Water Reuse 2.0

Reuse, Desalination Emerge as Global Force to Combat Drought, Sustain Water Supply

By Lior Eshed

Orange County’s Groundwater Replenishment System

The success of Orange County’s Groundwater Replenishment System has resulted in greater public trust of water reuse and has placed a spotlight on the potential advanced water purification technology has for solving serious water shortages.


Water scarcity is a worldwide problem, with more than half a billion people today lacking access to clean water. Climate change, water pollution, population growth and movement to another place increases the pressure on limited water supplies, and calls for new water sources. This prompted the United Nations to launch the Sustainable Development Goals (SDGs) program in 2015, with the aim of ensuring everyone has access to safe water by 2030.

In the United States, the water scarcity problems are most pronounced in the dry, heavily populated and industrialized states of California, Texas and Florida. The well-communicated drought conditions have raised public awareness of water conservation and increased public acceptance of new technologies, such as seawater desalination and wastewater reuse. California has taken the lead in the legislative aspect (the famous title 22), as well as actual implementation of water reuse facilities (such as the groundwater replenishing facility in Orange County and the planned Pure Water San Diego Program), see above.

Recent years have seen a major shift in the perception of wastewater. The understanding that the local wastewater treatment plants could become a source of safe and cost-effective fresh water changed the perception of the authorities from wastewater as a burden to wastewater as a resource. This shift of mindset toward water reuse was accompanied by major investments in public education and outreach (visitor centers in water reuse facilities, educational programs and public relation efforts), which proved very successful and opened the door to more and more water reuse projects. These facilities produce water mainly for irrigation (69 percent), industrial uses (16 percent) and augmentation of depleting aquifers through Indirect Potable Reuse (IPR) projects (15 percent) according to Bluefield Research’s “U.S. Municipal Wastewater and Reuse: Market Trends, Opportunities and Forecasts.”
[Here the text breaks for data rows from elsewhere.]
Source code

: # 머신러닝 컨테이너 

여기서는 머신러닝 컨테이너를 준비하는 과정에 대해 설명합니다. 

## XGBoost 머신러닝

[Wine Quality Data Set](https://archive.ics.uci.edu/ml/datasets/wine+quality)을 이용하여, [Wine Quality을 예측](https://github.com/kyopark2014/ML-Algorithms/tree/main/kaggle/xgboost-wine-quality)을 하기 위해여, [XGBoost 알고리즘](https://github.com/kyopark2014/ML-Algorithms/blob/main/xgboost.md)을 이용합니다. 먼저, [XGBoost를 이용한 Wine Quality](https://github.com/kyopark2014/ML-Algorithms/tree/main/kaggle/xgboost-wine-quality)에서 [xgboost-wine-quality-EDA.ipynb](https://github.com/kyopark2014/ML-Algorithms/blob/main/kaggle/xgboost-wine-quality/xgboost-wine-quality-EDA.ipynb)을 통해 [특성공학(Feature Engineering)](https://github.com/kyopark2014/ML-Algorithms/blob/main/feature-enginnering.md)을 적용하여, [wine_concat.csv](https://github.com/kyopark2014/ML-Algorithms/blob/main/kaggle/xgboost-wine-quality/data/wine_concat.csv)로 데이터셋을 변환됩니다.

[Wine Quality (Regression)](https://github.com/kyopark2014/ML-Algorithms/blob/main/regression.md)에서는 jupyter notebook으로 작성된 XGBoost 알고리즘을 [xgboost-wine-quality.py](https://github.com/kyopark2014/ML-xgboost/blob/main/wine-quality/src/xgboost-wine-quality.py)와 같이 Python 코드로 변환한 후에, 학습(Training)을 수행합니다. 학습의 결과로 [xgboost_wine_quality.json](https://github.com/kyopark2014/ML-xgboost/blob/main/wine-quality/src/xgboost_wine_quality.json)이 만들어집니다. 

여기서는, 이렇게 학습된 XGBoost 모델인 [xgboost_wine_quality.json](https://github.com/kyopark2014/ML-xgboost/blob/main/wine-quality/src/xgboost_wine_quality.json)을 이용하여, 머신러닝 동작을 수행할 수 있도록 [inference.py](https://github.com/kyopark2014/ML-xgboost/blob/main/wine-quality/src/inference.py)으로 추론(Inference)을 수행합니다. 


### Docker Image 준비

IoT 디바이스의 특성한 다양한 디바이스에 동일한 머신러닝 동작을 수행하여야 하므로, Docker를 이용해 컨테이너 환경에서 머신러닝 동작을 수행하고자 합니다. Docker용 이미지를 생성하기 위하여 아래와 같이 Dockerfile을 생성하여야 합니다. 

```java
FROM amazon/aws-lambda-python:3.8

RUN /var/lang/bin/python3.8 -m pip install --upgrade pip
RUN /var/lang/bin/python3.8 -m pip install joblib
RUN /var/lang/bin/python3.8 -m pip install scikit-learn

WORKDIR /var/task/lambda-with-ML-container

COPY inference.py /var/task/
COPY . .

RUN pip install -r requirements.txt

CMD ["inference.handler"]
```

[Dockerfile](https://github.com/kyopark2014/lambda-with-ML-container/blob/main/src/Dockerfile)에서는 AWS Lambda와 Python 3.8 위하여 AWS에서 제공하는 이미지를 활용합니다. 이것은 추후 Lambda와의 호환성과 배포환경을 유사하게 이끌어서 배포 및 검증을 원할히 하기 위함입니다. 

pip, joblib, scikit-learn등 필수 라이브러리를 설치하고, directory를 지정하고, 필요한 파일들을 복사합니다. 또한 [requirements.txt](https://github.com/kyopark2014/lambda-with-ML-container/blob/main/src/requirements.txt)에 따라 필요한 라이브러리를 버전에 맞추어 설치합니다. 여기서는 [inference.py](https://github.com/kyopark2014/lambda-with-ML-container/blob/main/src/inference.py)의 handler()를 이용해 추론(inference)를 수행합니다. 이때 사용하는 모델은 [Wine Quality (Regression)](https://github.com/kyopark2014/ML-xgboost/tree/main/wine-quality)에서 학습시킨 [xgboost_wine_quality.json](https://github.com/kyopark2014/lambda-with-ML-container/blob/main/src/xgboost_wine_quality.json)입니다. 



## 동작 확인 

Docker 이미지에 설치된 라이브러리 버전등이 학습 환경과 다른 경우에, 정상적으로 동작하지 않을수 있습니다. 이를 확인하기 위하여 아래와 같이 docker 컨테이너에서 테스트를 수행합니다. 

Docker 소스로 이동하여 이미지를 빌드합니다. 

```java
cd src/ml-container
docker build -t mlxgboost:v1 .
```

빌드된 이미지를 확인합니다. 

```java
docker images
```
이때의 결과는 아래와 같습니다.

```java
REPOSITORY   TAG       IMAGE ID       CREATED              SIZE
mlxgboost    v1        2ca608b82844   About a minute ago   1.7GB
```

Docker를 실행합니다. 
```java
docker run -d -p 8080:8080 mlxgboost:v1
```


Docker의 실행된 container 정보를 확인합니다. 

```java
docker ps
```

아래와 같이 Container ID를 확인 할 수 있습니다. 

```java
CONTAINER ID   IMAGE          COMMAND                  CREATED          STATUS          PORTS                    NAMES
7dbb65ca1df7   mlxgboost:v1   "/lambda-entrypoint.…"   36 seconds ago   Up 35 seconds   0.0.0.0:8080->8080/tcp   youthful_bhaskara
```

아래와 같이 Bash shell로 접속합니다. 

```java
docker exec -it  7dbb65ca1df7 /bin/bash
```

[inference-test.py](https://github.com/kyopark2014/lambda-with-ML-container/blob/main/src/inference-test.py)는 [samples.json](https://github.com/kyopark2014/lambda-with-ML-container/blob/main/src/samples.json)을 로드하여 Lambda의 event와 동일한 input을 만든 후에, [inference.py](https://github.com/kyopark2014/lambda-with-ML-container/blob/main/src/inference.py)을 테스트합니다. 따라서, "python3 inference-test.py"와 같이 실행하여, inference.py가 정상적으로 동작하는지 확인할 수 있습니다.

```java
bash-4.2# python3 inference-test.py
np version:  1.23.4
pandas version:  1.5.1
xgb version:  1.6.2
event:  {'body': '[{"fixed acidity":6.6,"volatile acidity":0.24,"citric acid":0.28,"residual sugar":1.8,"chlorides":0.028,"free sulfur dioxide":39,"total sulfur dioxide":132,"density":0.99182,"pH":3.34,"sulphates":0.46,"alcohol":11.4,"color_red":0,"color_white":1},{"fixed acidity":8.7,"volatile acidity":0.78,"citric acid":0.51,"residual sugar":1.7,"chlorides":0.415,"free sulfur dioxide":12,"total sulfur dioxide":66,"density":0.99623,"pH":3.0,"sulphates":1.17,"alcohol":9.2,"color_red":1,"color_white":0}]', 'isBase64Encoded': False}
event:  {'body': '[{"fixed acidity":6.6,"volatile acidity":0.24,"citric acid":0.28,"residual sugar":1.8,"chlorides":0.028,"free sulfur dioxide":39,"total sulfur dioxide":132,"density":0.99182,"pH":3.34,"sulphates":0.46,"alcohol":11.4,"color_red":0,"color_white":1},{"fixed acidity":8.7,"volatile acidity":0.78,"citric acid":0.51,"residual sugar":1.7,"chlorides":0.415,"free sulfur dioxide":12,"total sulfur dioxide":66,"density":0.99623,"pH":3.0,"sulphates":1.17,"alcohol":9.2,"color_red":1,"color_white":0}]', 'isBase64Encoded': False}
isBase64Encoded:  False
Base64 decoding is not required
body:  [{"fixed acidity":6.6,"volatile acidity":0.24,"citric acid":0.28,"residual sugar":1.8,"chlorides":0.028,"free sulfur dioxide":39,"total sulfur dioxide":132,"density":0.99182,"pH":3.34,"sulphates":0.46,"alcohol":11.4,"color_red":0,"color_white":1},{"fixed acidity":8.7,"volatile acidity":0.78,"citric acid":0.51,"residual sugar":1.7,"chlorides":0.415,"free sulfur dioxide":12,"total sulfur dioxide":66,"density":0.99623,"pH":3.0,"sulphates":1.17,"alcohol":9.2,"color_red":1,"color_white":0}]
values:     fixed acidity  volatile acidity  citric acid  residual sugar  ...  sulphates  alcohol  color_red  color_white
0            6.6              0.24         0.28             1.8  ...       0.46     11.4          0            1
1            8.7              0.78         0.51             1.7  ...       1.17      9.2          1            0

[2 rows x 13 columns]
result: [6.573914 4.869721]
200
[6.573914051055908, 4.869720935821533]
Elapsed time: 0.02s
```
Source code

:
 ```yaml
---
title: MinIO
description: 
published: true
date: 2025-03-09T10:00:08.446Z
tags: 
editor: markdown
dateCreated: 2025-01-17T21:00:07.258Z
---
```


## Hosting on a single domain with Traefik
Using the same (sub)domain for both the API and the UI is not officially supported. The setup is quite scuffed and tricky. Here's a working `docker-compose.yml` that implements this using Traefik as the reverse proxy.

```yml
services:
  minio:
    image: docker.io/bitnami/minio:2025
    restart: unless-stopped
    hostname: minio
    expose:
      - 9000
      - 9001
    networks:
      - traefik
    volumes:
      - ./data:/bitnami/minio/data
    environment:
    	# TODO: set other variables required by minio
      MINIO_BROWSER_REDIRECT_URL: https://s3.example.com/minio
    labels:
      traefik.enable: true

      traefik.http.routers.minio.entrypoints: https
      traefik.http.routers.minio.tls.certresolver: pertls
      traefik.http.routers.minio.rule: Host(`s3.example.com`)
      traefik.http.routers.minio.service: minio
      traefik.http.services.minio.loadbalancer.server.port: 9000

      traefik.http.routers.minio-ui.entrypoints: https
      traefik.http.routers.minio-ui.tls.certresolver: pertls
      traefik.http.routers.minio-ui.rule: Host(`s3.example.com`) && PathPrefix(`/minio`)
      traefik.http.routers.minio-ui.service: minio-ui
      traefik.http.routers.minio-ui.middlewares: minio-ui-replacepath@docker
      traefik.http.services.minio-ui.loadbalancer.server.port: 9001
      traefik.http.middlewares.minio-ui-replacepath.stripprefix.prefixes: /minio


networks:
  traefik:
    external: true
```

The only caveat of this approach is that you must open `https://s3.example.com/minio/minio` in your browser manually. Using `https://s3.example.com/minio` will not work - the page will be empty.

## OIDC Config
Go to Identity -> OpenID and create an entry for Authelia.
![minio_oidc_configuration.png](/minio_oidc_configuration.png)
This change in public acceptance, together with shorter construction time, environmental limitations on developing new seawater desalination facilities, and higher costs of seawater desalination (i.e., $0.55$/m³ for reuse in GWRS vs.$1-1.5/m³ in typical SWRO according to the Global Water Intelligence’s Global Water Market in 2018 report) and accumulated experience from existing reuse facilities, has made water reuse the main infrastructure response to drought. The same is true for other places around the world – such as Australia, Singapore, Taiwan and India – which have promoted major growth in the water reuse production capacity (see Figure 1). This trend appears to be here to stay.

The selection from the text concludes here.